◆ INSTRUCTIONS FOR THE TASK
Copy the data that follows exactly as it is, excluding all pictures.

◆ MATERIAL FOR THIS TASK
== Segment start ==

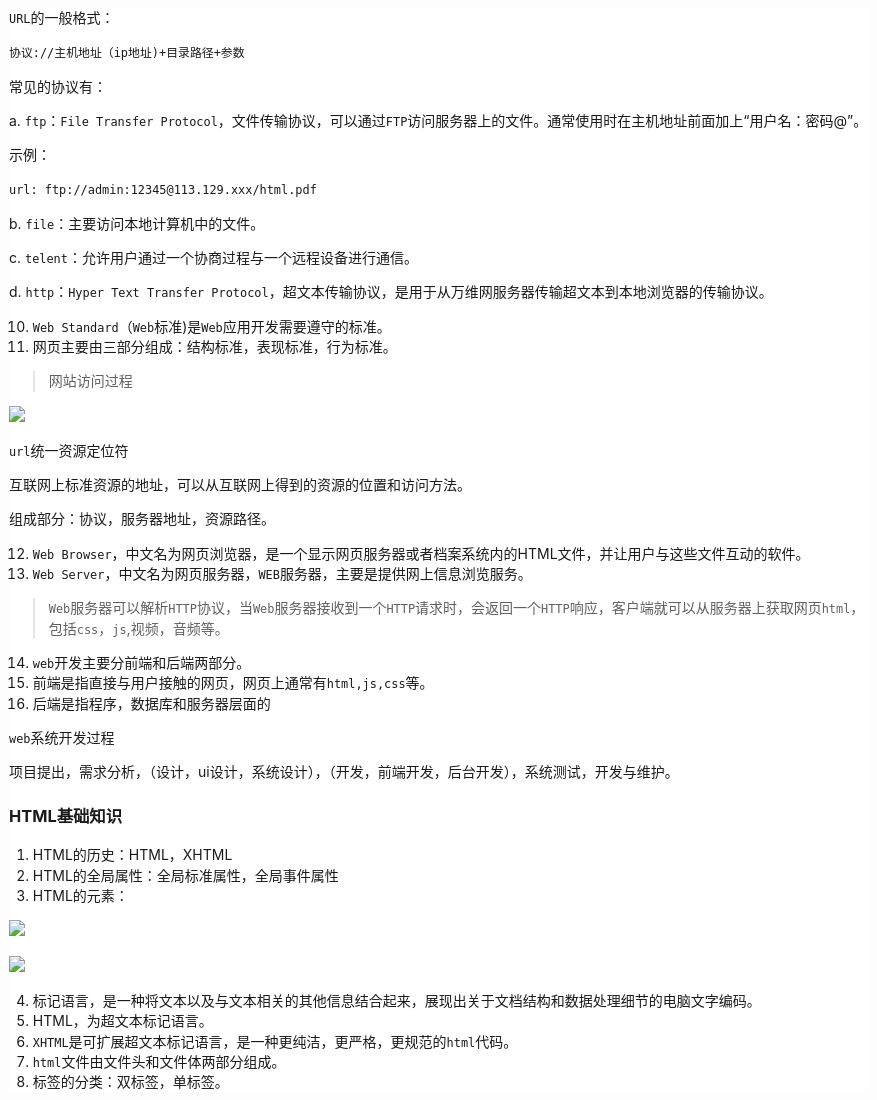 `URL`的一般格式：

    协议://主机地址（ip地址)+目录路径+参数

常见的协议有：

a. `ftp`：`File Transfer Protocol`，文件传输协议，可以通过`FTP`访问服务器上的文件。通常使用时在主机地址前面加上“用户名：密码@”。

示例：

    url: ftp://admin:12345@113.129.xxx/html.pdf

b. `file`：主要访问本地计算机中的文件。

c. `telent`：允许用户通过一个协商过程与一个远程设备进行通信。

d. `http`：`Hyper Text Transfer Protocol`，超文本传输协议，是用于从万维网服务器传输超文本到本地浏览器的传输协议。

10. `Web Standard`（`Web`标准)是`Web`应用开发需要遵守的标准。
11. 网页主要由三部分组成：结构标准，表现标准，行为标准。

> 网站访问过程

![](https://cdn.jsdelivr.net/gh/webVueBlog/dadapic/img/QQ截图20200324222150.png)

`url`统一资源定位符

互联网上标准资源的地址，可以从互联网上得到的资源的位置和访问方法。

组成部分：协议，服务器地址，资源路径。

12. `Web Browser`，中文名为网页浏览器，是一个显示网页服务器或者档案系统内的HTML文件，并让用户与这些文件互动的软件。
13. `Web Server`，中文名为网页服务器，`WEB`服务器，主要是提供网上信息浏览服务。

> `Web`服务器可以解析`HTTP`协议，当`Web`服务器接收到一个`HTTP`请求时，会返回一个`HTTP`响应，客户端就可以从服务器上获取网页`html`，包括`css`，`js`,视频，音频等。

14. `web`开发主要分前端和后端两部分。
15. 前端是指直接与用户接触的网页，网页上通常有`html,js,css`等。
16. 后端是指程序，数据库和服务器层面的

`web`系统开发过程

项目提出，需求分析，（设计，ui设计，系统设计），（开发，前端开发，后台开发），系统测试，开发与维护。

### HTML基础知识

1. HTML的历史：HTML，XHTML
2. HTML的全局属性：全局标准属性，全局事件属性
3. HTML的元素：

![](https://user-gold-cdn.xitu.io/2020/3/27/1711b13fbedf9ec9?w=382&h=797&f=png&s=56285)

![](https://cdn.jsdelivr.net/gh/webVueBlog/dadapic/img/QQ截图20200324232345.png)

4. 标记语言，是一种将文本以及与文本相关的其他信息结合起来，展现出关于文档结构和数据处理细节的电脑文字编码。
5. HTML，为超文本标记语言。
6. `XHTML`是可扩展超文本标记语言，是一种更纯洁，更严格，更规范的`html`代码。
7. `html`文件由文件头和文件体两部分组成。
8. 标签的分类：双标签，单标签。
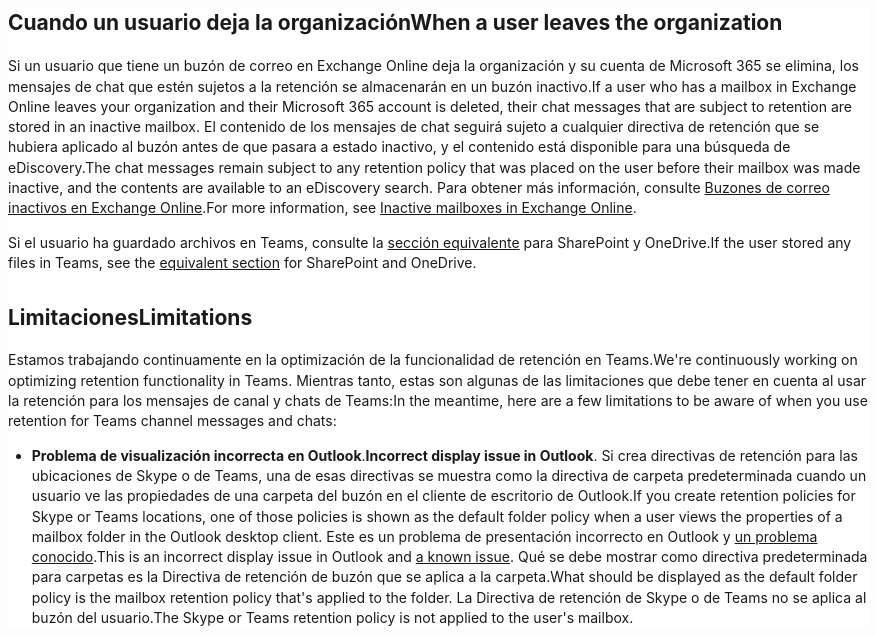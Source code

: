 ## <a name="when-a-user-leaves-the-organization"></a><span data-ttu-id="9331e-174">Cuando un usuario deja la organización</span><span class="sxs-lookup"><span data-stu-id="9331e-174">When a user leaves the organization</span></span> 

<span data-ttu-id="9331e-175">Si un usuario que tiene un buzón de correo en Exchange Online deja la organización y su cuenta de Microsoft 365 se elimina, los mensajes de chat que estén sujetos a la retención se almacenarán en un buzón inactivo.</span><span class="sxs-lookup"><span data-stu-id="9331e-175">If a user who has a mailbox in Exchange Online leaves your organization and their Microsoft 365 account is deleted, their chat messages that are subject to retention are stored in an inactive mailbox.</span></span> <span data-ttu-id="9331e-176">El contenido de los mensajes de chat seguirá sujeto a cualquier directiva de retención que se hubiera aplicado al buzón antes de que pasara a estado inactivo, y el contenido está disponible para una búsqueda de eDiscovery.</span><span class="sxs-lookup"><span data-stu-id="9331e-176">The chat messages remain subject to any retention policy that was placed on the user before their mailbox was made inactive, and the contents are available to an eDiscovery search.</span></span> <span data-ttu-id="9331e-177">Para obtener más información, consulte [Buzones de correo inactivos en Exchange Online](inactive-mailboxes-in-office-365.md).</span><span class="sxs-lookup"><span data-stu-id="9331e-177">For more information, see [Inactive mailboxes in Exchange Online](inactive-mailboxes-in-office-365.md).</span></span> 

<span data-ttu-id="9331e-178">Si el usuario ha guardado archivos en Teams, consulte la [sección equivalente](retention-policies-sharepoint.md#when-a-user-leaves-the-organization) para SharePoint y OneDrive.</span><span class="sxs-lookup"><span data-stu-id="9331e-178">If the user stored any files in Teams, see the [equivalent section](retention-policies-sharepoint.md#when-a-user-leaves-the-organization) for SharePoint and OneDrive.</span></span>

## <a name="limitations"></a><span data-ttu-id="9331e-179">Limitaciones</span><span class="sxs-lookup"><span data-stu-id="9331e-179">Limitations</span></span>

<span data-ttu-id="9331e-180">Estamos trabajando continuamente en la optimización de la funcionalidad de retención en Teams.</span><span class="sxs-lookup"><span data-stu-id="9331e-180">We're continuously working on optimizing retention functionality in Teams.</span></span> <span data-ttu-id="9331e-181">Mientras tanto, estas son algunas de las limitaciones que debe tener en cuenta al usar la retención para los mensajes de canal y chats de Teams:</span><span class="sxs-lookup"><span data-stu-id="9331e-181">In the meantime, here are a few limitations to be aware of when you use retention for Teams channel messages and chats:</span></span>

- <span data-ttu-id="9331e-182">**Problema de visualización incorrecta en Outlook**.</span><span class="sxs-lookup"><span data-stu-id="9331e-182">**Incorrect display issue in Outlook**.</span></span> <span data-ttu-id="9331e-183">Si crea directivas de retención para las ubicaciones de Skype o de Teams, una de esas directivas se muestra como la directiva de carpeta predeterminada cuando un usuario ve las propiedades de una carpeta del buzón en el cliente de escritorio de Outlook.</span><span class="sxs-lookup"><span data-stu-id="9331e-183">If you create retention policies for Skype or Teams locations, one of those policies is shown as the default folder policy when a user views the properties of a mailbox folder in the Outlook desktop client.</span></span> <span data-ttu-id="9331e-184">Este es un problema de presentación incorrecto en Outlook y [un problema conocido](https://support.microsoft.com/help/4491013/outlook-client-displays-teams-or-skype-for-business-retention-policies).</span><span class="sxs-lookup"><span data-stu-id="9331e-184">This is an incorrect display issue in Outlook and [a known issue](https://support.microsoft.com/help/4491013/outlook-client-displays-teams-or-skype-for-business-retention-policies).</span></span> <span data-ttu-id="9331e-185">Qué se debe mostrar como directiva predeterminada para carpetas es la Directiva de retención de buzón que se aplica a la carpeta.</span><span class="sxs-lookup"><span data-stu-id="9331e-185">What should be displayed as the default folder policy is the mailbox retention policy that's applied to the folder.</span></span> <span data-ttu-id="9331e-186">La Directiva de retención de Skype o de Teams no se aplica al buzón del usuario.</span><span class="sxs-lookup"><span data-stu-id="9331e-186">The Skype or Teams retention policy is not applied to the user's mailbox.</span></span>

== Segment end ==

◆ ANSWER TO THIS TASK
 `URL`的一般格式：

    协议://主机地址（ip地址)+目录路径+参数

常见的协议有：

a. `ftp`：`File Transfer Protocol`，文件传输协议，可以通过`FTP`访问服务器上的文件。通常使用时在主机地址前面加上“用户名：密码@”。

示例：

    url: ftp://admin:12345@113.129.xxx/html.pdf

b. `file`：主要访问本地计算机中的文件。

c. `telent`：允许用户通过一个协商过程与一个远程设备进行通信。

d. `http`：`Hyper Text Transfer Protocol`，超文本传输协议，是用于从万维网服务器传输超文本到本地浏览器的传输协议。

10. `Web Standard`（`Web`标准)是`Web`应用开发需要遵守的标准。
11. 网页主要由三部分组成：结构标准，表现标准，行为标准。

> 网站访问过程

![](https://cdn.jsdelivr.net/gh/webVueBlog/dadapic/img/QQ截图20200324222150.png)

`url`统一资源定位符

互联网上标准资源的地址，可以从互联网上得到的资源的位置和访问方法。

组成部分：协议，服务器地址，资源路径。

12. `Web Browser`，中文名为网页浏览器，是一个显示网页服务器或者档案系统内的HTML文件，并让用户与这些文件互动的软件。
13. `Web Server`，中文名为网页服务器，`WEB`服务器，主要是提供网上信息浏览服务。

> `Web`服务器可以解析`HTTP`协议，当`Web`服务器接收到一个`HTTP`请求时，会返回一个`HTTP`响应，客户端就可以从服务器上获取网页`html`，包括`css`，`js`,视频，音频等。

14. `web`开发主要分前端和后端两部分。
15. 前端是指直接与用户接触的网页，网页上通常有`html,js,css`等。
16. 后端是指程序，数据库和服务器层面的

`web`系统开发过程

项目提出，需求分析，（设计，ui设计，系统设计），（开发，前端开发，后台开发），系统测试，开发与维护。

### HTML基础知识

1. HTML的历史：HTML，XHTML
2. HTML的全局属性：全局标准属性，全局事件属性
3. HTML的元素：

![](https://user-gold-cdn.xitu.io/2020/3/27/1711b13fbedf9ec9?w=382&h=797&f=png&s=56285)

![](https://cdn.jsdelivr.net/gh/webVueBlog/dadapic/img/QQ截图20200324232345.png)

4. 标记语言，是一种将文本以及与文本相关的其他信息结合起来，展现出关于文档结构和数据处理细节的电脑文字编码。
5. HTML，为超文本标记语言。
6. `XHTML`是可扩展超文本标记语言，是一种更纯洁，更严格，更规范的`html`代码。
7. `html`文件由文件头和文件体两部分组成。
8. 标签的分类：双标签，单标签。
Source code

: ## <a name="when-a-user-leaves-the-organization"></a><span data-ttu-id="9331e-174">Cuando un usuario deja la organización</span><span class="sxs-lookup"><span data-stu-id="9331e-174">When a user leaves the organization</span></span> 

<span data-ttu-id="9331e-175">Si un usuario que tiene un buzón de correo en Exchange Online deja la organización y su cuenta de Microsoft 365 se elimina, los mensajes de chat que estén sujetos a la retención se almacenarán en un buzón inactivo.</span><span class="sxs-lookup"><span data-stu-id="9331e-175">If a user who has a mailbox in Exchange Online leaves your organization and their Microsoft 365 account is deleted, their chat messages that are subject to retention are stored in an inactive mailbox.</span></span> <span data-ttu-id="9331e-176">El contenido de los mensajes de chat seguirá sujeto a cualquier directiva de retención que se hubiera aplicado al buzón antes de que pasara a estado inactivo, y el contenido está disponible para una búsqueda de eDiscovery.</span><span class="sxs-lookup"><span data-stu-id="9331e-176">The chat messages remain subject to any retention policy that was placed on the user before their mailbox was made inactive, and the contents are available to an eDiscovery search.</span></span> <span data-ttu-id="9331e-177">Para obtener más información, consulte [Buzones de correo inactivos en Exchange Online](inactive-mailboxes-in-office-365.md).</span><span class="sxs-lookup"><span data-stu-id="9331e-177">For more information, see [Inactive mailboxes in Exchange Online](inactive-mailboxes-in-office-365.md).</span></span> 

<span data-ttu-id="9331e-178">Si el usuario ha guardado archivos en Teams, consulte la [sección equivalente](retention-policies-sharepoint.md#when-a-user-leaves-the-organization) para SharePoint y OneDrive.</span><span class="sxs-lookup"><span data-stu-id="9331e-178">If the user stored any files in Teams, see the [equivalent section](retention-policies-sharepoint.md#when-a-user-leaves-the-organization) for SharePoint and OneDrive.</span></span>

## <a name="limitations"></a><span data-ttu-id="9331e-179">Limitaciones</span><span class="sxs-lookup"><span data-stu-id="9331e-179">Limitations</span></span>

<span data-ttu-id="9331e-180">Estamos trabajando continuamente en la optimización de la funcionalidad de retención en Teams.</span><span class="sxs-lookup"><span data-stu-id="9331e-180">We're continuously working on optimizing retention functionality in Teams.</span></span> <span data-ttu-id="9331e-181">Mientras tanto, estas son algunas de las limitaciones que debe tener en cuenta al usar la retención para los mensajes de canal y chats de Teams:</span><span class="sxs-lookup"><span data-stu-id="9331e-181">In the meantime, here are a few limitations to be aware of when you use retention for Teams channel messages and chats:</span></span>

- <span data-ttu-id="9331e-182">**Problema de visualización incorrecta en Outlook**.</span><span class="sxs-lookup"><span data-stu-id="9331e-182">**Incorrect display issue in Outlook**.</span></span> <span data-ttu-id="9331e-183">Si crea directivas de retención para las ubicaciones de Skype o de Teams, una de esas directivas se muestra como la directiva de carpeta predeterminada cuando un usuario ve las propiedades de una carpeta del buzón en el cliente de escritorio de Outlook.</span><span class="sxs-lookup"><span data-stu-id="9331e-183">If you create retention policies for Skype or Teams locations, one of those policies is shown as the default folder policy when a user views the properties of a mailbox folder in the Outlook desktop client.</span></span> <span data-ttu-id="9331e-184">Este es un problema de presentación incorrecto en Outlook y [un problema conocido](https://support.microsoft.com/help/4491013/outlook-client-displays-teams-or-skype-for-business-retention-policies).</span><span class="sxs-lookup"><span data-stu-id="9331e-184">This is an incorrect display issue in Outlook and [a known issue](https://support.microsoft.com/help/4491013/outlook-client-displays-teams-or-skype-for-business-retention-policies).</span></span> <span data-ttu-id="9331e-185">Qué se debe mostrar como directiva predeterminada para carpetas es la Directiva de retención de buzón que se aplica a la carpeta.</span><span class="sxs-lookup"><span data-stu-id="9331e-185">What should be displayed as the default folder policy is the mailbox retention policy that's applied to the folder.</span></span> <span data-ttu-id="9331e-186">La Directiva de retención de Skype o de Teams no se aplica al buzón del usuario.</span><span class="sxs-lookup"><span data-stu-id="9331e-186">The Skype or Teams retention policy is not applied to the user's mailbox.</span></span>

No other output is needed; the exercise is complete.